Mercurial and Darcs

I’m a long-time distributed revision control user and advocate. I think it’s the only way to go, but this article isn’t about convincing you of that. I’ll just take it for granted.

From almost the beginning, I have used darcs. I did try Tom’s ahem Lame Arch, which I found to be completely unusable. Darcs hasn’t been around as long as arch, but it is in roughly the same generation as other early systems like monotone and bazaar. I think of these as the second wave of distributed revision control (the first wave being, basically, tla). When I read about darcs I was impressed by the theory of patches. When I tried darcs I was very impressed by how easy it is to use. Soon it became second nature and I never looked back.

But I did look forward, and sideways. When collaborating on a project using svn I gave svk a whirl. I don’t hesitate to recommend svk if you’re otherwise stuck with svn.

When the third wave of distributed revision control came along, ushered in by the Great Linux/BitKeeper Fiasco, I took a cursory look at git. A couple years later (aka earlier this year) I took a closer look. I can see that it has come a long way (in user interface). You don’t need “chrome” or whatever they used to call the wrappers like cogito anymore. It’s fairly usable.
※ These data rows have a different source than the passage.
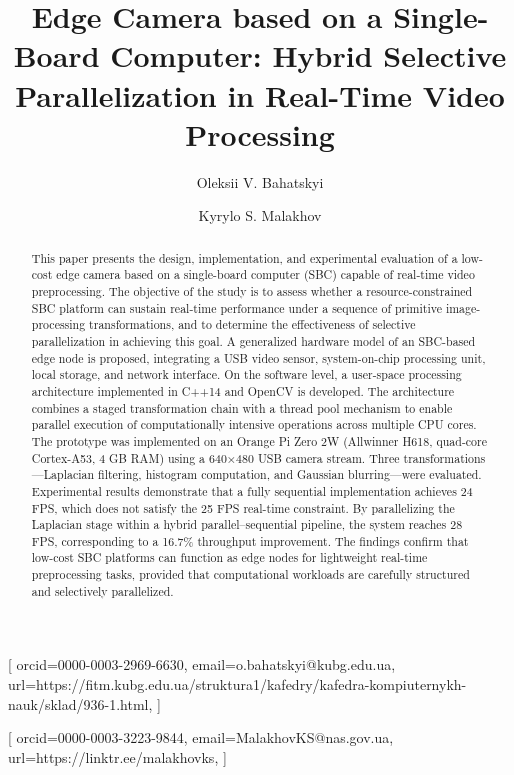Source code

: \documentclass[
]{ceurart}
\begin{document}



\title{Edge Camera based on a Single-Board Computer: Hybrid Selective Parallelization in Real-Time Video Processing}


\author[1,2]{Oleksii V. Bahatskyi}[%
orcid=0000-0003-2969-6630,
email=o.bahatskyi@kubg.edu.ua,
url=https://fitm.kubg.edu.ua/struktura1/kafedry/kafedra-kompiuternykh-nauk/sklad/936-1.html,
]
\cormark[1]

\author[1]{Kyrylo S. Malakhov}[
orcid=0000-0003-3223-9844,
email=MalakhovKS@nas.gov.ua,
url=https://linktr.ee/malakhovks,
]

\address[1]{Glushkov Institute of Cybernetics of the National Academy of Sciences of Ukraine, 40 Glushkov ave., Kyiv, 03187, Ukraine}
\address[2]{Borys Grinchenko Kyiv Metropolitan University, 18/2 Bulvarno-Kudriavska Str, Kyiv, Ukraine, 04053, Kyiv, Ukraine}


\begin{abstract}
  This paper presents the design, implementation, and experimental evaluation of a low-cost edge camera based on a single-board computer (SBC) capable of real-time video preprocessing. The objective of the study is to assess whether a resource-constrained SBC platform can sustain real-time performance under a sequence of primitive image-processing transformations, and to determine the effectiveness of selective parallelization in achieving this goal.  A generalized hardware model of an SBC-based edge node is proposed, integrating a USB video sensor, system-on-chip processing unit, local storage, and network interface. On the software level, a user-space processing architecture implemented in C++14 and OpenCV is developed. The architecture combines a staged transformation chain with a thread pool mechanism to enable parallel execution of computationally intensive operations across multiple CPU cores. The prototype was implemented on an Orange Pi Zero 2W (Allwinner H618, quad-core Cortex-A53, 4 GB RAM) using a 640×480 USB camera stream. Three transformations—Laplacian filtering, histogram computation, and Gaussian blurring—were evaluated. Experimental results demonstrate that a fully sequential implementation achieves 24 FPS, which does not satisfy the 25 FPS real-time constraint. By parallelizing the Laplacian stage within a hybrid parallel–sequential pipeline, the system reaches 28 FPS, corresponding to a 16.7\% throughput improvement. The findings confirm that low-cost SBC platforms can function as edge nodes for lightweight real-time preprocessing tasks, provided that computational workloads are carefully structured and selectively parallelized.
\end{abstract}
\end{document}

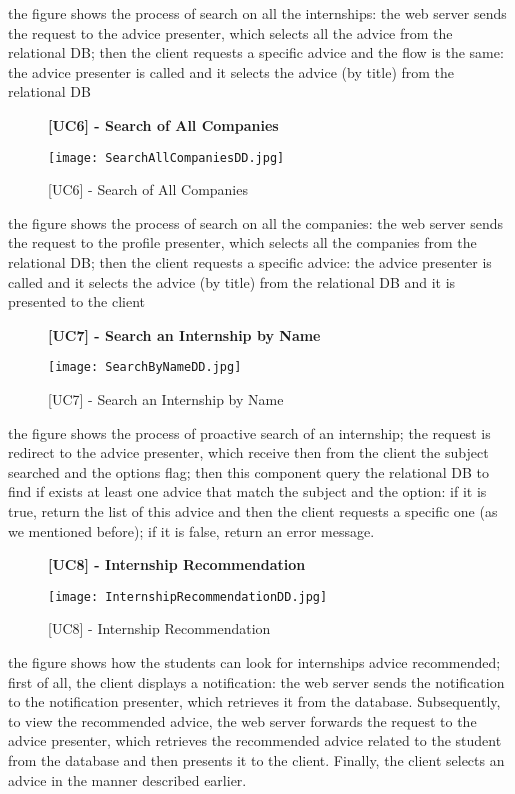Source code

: 		
		the figure shows the process of search on all the internships: the web server sends the request to the advice presenter, which selects all the advice from the relational DB; then the client requests a specific advice and the flow is the same: the advice presenter is called and it selects the advice (by title) from the relational DB
		
		\begin{figure}[H]
			\centering
			{\bfseries [UC6] - Search of All Companies}
			\caption{[UC6] - Search of All Companies}
			\texttt{[image: SearchAllCompaniesDD.jpg]}
			
		\end{figure}
		
		
		the figure shows the process of search on all the companies: the web server sends the request to the profile presenter, which selects all the companies from the relational DB; then the client requests a specific advice: the advice presenter is called and it selects the advice (by title) from the relational DB and it is presented to the client
		
		\begin{figure}[H]
			\centering
			{\bfseries [UC7] - Search an Internship by Name}
			\caption{[UC7] - Search an Internship by Name}
			\texttt{[image: SearchByNameDD.jpg]}
			
		\end{figure}
		
		the figure shows the process of proactive search of an internship; the request is redirect to the advice presenter, which receive then from the client the subject searched and the options flag; then this component query the relational DB to find if exists at least one advice that match the subject and the option: if it is true, return the list of this advice and then the client requests a specific one (as we mentioned before); if it is false, return an error message.
		
		
		\begin{figure}[H]
			\centering
			{\bfseries [UC8] - Internship Recommendation}
			\caption{[UC8] - Internship Recommendation}
			\texttt{[image: InternshipRecommendationDD.jpg]}
			
		\end{figure}
		
		the figure shows how the students can look for internships advice recommended; first of all, the client displays a notification: the web server sends the notification to the notification presenter, which retrieves it from the database. Subsequently, to view the recommended advice, the web server forwards the request to the advice presenter, which retrieves the recommended advice related to the student from the database and then presents it to the client. Finally, the client selects an advice in the manner described earlier.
But it’s also fairly complicated (that’s an understatement, if you left your understatement detector at home). It’s perfectly tailored for what Linus and other kernel developers need, but that’s not necessarily what the rest of us need. I wouldn’t hesitate to nod my head in agreement if you moved from CVS or subversion to git.

Not entirely satisfied with git, and not being able to use darcs (because of the dreaded exponential merge, and general slowness), I looked at Mercurial (Hg from now on). I found that it was fast like git, but easy to use like darcs. The documentation is excellent, probably the best in the game. The underlying theory is easy to grok, and this is important. Darcs is the same way, although the two theories are definitely different. It has served me well in the application where I couldn’t use darcs, but I remained a darcs user for other things.

But mercurial has been seeping into my consciousness of late. Rumors surface from time to time of darcs users migrating to mercurial (it seems to be the only one they migrate to). Other people praise it too. I find it plenty easy to use even as a second-class arrow in my quiver. Finally it gains enough ground that I decide to use it for a project where I’m actually exercising the version control system. I have really liked what I’ve seen. So the rest of this already-long post will be a comparison of darcs and mercurial. I’m not saying either one or even both together are “the best” by any objective measure, though I definitely prefer them over others myself. I don’t know that I’ll come to any conclusion over whether to use darcs or mercurial in the future (I haven’t yet, anyway, though I’m leaning towards mercurial). I just want to get my comparison out there. Note also that I’m probably not going to mention every feature that I love that they both have in common. As such this isn’t an evangelism for either one over the rest of the pack. Just a comparison of what distinguishes these two.

First, darcs. Darcs has excellent support for cherry picking. Its user interface is second to none. It is easy to mail a set of patches to another darcs user or to someone in general. The theory of patches is very interesting and flexible, and easy to follow (until strange things happen, when it gets really hard to follow). It’s written in Haskell by a physicist, which has got to count for something. darcs record, which will ask you whether you want to check in each hunk that’s changed in your working directory, rather than an all-or-nothing commit, is a joy to work with (especially for those of us who seem to lack the discipline to check in features and bugfixes in neat little packages).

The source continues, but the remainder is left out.